Unsupervised SOM visualisation

There is a need to plot the result of a unsupervised rectangular SOM model. Additional requirements: 1) draw each node as a pie chart with corresponding observed classes; size of a chart should reflect the number of samples in the node. Default plot.kohonen doesn't suit such a case.

Solution

Here is a possible solution. The first function som.prep.df is called from the second 'som.draw', which has only two parameters SOM model and observed classes of training set.
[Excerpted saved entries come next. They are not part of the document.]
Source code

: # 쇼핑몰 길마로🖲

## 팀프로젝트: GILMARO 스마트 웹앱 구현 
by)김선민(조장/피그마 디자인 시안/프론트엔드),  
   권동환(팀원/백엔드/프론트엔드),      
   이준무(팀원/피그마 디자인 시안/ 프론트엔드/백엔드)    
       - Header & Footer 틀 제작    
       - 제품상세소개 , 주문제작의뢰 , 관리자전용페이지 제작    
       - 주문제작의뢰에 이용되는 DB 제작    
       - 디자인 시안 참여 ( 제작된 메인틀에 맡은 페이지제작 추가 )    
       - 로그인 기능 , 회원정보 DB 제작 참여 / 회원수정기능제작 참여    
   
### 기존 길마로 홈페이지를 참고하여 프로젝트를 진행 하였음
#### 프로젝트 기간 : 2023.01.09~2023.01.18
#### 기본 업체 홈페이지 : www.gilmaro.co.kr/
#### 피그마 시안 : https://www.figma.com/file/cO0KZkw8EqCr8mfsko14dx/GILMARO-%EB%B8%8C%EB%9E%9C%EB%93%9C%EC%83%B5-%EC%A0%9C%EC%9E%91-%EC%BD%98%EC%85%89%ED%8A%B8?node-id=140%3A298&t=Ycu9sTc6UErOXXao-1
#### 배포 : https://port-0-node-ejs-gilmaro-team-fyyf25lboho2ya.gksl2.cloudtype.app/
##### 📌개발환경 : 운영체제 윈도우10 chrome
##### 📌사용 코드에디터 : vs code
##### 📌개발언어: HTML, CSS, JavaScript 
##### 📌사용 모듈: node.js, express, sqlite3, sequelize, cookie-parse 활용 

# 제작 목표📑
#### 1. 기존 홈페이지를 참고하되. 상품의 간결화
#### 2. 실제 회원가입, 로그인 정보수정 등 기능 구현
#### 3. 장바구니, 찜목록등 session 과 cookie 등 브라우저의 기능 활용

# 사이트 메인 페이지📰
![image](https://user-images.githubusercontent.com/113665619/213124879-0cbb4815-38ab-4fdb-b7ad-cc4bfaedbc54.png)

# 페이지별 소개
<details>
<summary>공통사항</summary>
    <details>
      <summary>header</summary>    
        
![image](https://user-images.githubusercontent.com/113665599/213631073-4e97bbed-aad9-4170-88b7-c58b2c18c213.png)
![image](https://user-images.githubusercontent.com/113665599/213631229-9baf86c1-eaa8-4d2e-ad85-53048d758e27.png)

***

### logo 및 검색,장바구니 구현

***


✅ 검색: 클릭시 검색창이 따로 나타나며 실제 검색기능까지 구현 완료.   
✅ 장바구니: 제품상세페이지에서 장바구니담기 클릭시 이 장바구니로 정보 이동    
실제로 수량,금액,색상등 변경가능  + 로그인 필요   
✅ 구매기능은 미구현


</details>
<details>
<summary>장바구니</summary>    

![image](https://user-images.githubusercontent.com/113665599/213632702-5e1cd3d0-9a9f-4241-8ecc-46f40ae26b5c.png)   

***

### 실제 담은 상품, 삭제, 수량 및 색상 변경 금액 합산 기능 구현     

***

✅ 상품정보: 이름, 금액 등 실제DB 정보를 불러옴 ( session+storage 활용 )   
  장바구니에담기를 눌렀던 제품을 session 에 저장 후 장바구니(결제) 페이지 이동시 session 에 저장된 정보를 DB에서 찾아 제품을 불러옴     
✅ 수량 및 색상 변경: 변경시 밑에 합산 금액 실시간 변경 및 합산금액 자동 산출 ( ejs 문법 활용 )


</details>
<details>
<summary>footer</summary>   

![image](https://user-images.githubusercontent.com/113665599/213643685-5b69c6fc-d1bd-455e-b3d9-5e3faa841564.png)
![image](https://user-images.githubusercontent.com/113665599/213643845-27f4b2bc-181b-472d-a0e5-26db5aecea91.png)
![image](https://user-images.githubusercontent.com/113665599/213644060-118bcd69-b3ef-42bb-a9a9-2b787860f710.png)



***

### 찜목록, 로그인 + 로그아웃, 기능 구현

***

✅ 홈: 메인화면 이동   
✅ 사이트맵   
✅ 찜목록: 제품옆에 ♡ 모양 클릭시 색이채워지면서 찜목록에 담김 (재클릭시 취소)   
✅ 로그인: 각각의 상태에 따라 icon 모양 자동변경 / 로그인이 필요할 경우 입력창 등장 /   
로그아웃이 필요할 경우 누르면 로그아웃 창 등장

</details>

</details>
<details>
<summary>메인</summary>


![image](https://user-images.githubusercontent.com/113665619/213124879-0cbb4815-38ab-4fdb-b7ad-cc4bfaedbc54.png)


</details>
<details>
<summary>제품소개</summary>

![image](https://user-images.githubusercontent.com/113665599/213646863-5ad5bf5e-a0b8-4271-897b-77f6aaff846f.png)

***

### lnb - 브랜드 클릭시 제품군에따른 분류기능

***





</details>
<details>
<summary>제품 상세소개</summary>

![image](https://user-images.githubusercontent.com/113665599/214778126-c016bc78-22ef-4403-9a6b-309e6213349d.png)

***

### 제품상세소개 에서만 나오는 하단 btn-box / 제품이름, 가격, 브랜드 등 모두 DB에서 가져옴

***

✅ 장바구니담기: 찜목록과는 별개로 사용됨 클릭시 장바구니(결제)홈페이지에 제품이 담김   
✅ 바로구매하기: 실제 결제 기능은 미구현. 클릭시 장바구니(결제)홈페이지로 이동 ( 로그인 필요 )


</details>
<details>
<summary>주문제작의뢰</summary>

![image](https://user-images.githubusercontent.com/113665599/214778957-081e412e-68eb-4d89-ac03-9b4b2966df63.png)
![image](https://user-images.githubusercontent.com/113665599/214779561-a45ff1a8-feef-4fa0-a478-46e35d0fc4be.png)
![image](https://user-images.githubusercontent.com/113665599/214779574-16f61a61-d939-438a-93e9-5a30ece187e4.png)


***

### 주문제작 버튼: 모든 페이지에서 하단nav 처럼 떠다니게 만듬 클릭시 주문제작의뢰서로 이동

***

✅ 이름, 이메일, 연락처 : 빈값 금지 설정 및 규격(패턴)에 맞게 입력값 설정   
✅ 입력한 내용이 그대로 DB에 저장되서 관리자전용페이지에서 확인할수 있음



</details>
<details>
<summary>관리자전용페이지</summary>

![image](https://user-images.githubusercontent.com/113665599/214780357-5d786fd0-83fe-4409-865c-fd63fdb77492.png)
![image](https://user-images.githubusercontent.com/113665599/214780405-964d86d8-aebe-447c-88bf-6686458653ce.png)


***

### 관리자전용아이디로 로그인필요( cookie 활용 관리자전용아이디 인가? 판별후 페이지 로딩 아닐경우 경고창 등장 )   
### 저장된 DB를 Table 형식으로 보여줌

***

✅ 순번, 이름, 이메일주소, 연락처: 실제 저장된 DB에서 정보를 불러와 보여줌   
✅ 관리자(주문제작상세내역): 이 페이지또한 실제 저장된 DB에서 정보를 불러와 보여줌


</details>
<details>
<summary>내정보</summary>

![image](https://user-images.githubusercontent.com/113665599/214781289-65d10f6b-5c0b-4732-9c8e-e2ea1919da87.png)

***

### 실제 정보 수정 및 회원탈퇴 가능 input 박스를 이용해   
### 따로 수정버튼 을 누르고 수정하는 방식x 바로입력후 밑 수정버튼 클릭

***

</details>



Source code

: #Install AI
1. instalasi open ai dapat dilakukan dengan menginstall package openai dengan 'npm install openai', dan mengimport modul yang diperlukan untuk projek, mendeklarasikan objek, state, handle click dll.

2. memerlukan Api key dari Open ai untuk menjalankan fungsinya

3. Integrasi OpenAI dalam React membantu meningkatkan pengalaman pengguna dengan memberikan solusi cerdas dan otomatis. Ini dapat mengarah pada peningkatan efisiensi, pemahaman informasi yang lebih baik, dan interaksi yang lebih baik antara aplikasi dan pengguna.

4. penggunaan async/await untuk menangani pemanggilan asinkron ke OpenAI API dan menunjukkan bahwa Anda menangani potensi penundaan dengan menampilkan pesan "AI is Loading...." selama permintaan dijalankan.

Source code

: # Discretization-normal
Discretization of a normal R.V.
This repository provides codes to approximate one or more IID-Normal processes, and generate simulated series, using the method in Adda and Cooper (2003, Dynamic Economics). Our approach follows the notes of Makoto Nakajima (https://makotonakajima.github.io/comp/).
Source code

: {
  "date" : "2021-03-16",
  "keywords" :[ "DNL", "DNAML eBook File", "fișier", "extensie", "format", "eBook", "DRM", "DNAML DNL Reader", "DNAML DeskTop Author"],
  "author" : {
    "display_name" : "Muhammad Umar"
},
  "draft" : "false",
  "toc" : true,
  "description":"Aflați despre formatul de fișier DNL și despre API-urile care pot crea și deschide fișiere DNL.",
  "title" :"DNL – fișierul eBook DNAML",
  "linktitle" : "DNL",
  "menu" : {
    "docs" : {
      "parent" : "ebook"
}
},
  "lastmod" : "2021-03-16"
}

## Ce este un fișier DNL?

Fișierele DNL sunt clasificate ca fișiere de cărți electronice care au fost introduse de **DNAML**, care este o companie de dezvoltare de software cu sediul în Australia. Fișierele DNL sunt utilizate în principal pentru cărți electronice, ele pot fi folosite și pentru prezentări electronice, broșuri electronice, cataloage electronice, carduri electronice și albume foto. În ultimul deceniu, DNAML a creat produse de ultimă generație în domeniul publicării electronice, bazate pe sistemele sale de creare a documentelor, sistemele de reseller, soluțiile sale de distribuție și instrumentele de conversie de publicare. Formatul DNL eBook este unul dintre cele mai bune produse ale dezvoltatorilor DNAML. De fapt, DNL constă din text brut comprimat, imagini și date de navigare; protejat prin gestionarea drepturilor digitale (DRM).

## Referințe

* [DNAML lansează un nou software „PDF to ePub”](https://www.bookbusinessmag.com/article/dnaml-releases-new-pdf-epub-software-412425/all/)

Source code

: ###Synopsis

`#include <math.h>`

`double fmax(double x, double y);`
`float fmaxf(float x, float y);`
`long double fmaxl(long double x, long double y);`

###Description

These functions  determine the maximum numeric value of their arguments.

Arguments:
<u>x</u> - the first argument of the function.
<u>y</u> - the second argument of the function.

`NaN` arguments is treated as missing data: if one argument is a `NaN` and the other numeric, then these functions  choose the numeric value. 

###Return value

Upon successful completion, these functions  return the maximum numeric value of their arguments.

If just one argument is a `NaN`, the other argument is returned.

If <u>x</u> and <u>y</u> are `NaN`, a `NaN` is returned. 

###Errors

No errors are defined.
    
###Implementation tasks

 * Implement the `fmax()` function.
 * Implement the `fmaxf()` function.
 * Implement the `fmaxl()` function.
som.prep.df <- function(som.model, obs.classes, scaled) {
  require(reshape2)
  lev <- factor(wine.classes)
  df <- data.frame(cbind(unit=som.model$unit.classif, class=as.integer(lev)))
  # create table
  df2 <- data.frame(table(df))
  df2 <- dcast(df2, unit ~ class, value.var="Freq")
  df2$unit <- as.integer(df2$unit)
  # calc sum
  df2$sum <- rowSums(df2[,-1])
  # calc fraction borders of classes in each node
  tmp <- data.frame(cbind(X0=rep(0,nrow(df2)), 
                          t(apply(df2[,-1], 1, function(x) {
                            cumsum(x[1:(length(x)-1)]) / x[length(x)]
                          }))))
  df2 <- cbind(df2, tmp)
  df2 <- melt(df2, id.vars=which(!grepl("^\\d$", colnames(df2))))
  df2 <- df2[,-ncol(df2)]
  # define border for each classs in each node
  tmp <- t(apply(df2, 1, function(x) {
    c(x[paste0("X", as.character(as.integer(x["variable"])-1))], 
      x[paste0("X", as.character(x["variable"]))])
  }))
  tmp <- data.frame(tmp, stringsAsFactors=FALSE)
  tmp <- sapply(tmp, as.numeric)
  colnames(tmp) <- c("ymin", "ymax")
  df2 <- cbind(df2, tmp)
  # scale size of pie charts
  if (is.logical(scaled)) {
    if (scaled) {
      df2$xmax <- log2(df2$sum)
    } else {
      df2$xmax <- df2$sum
    }
  }
  df2 <- df2[,c("unit", "variable", "ymin", "ymax", "xmax")]
  colnames(df2) <- c("unit", "class", "ymin", "ymax", "xmax")
  # replace classes with original levels names
  df2$class <- levels(lev)[df2$class]
  return(df2)
}

som.draw <- function(som.model, obs.classes, scaled=FALSE) {
  # scaled - make or not a logarithmic scaling of the size of each node
  require(ggplot2)
  require(grid)
  g <- som.model$grid
  df <- som.prep.df(som.model, obs.classes, scaled)
  df <- cbind(g$pts, df[,-1])
  df$class <- factor(df$class)
  g <- ggplot(df, aes(fill=class, ymax=ymax, ymin=ymin, xmax=xmax, xmin=0)) +
    geom_rect() +
    coord_polar(theta="y") +
    facet_wrap(x~y, ncol=g$xdim, nrow=g$ydim) + 
    theme(axis.ticks = element_blank(), 
          axis.text.y = element_blank(),
          axis.text.x = element_blank(),
          panel.margin = unit(0, "cm"),
          strip.background = element_blank(),
          strip.text = element_blank(),
          plot.margin = unit(c(0,0,0,0), "cm"),
          panel.background = element_blank(),
          panel.grid = element_blank())
  return(g)
}

Usage example.

require(kohonen)
data(wines)
som.wines <- som(scale(wines), grid = somgrid(5, 5, "rectangular"))

# Non-scaled map
som.draw(som.wines, wine.classes)

enter image description here

# Scaled map
som.draw(som.wines, wine.classes, TRUE)

enter image description here

This function can also be used for the visualization of supervised models as well. But it suits only for rectangular maps. Hope this will help someone.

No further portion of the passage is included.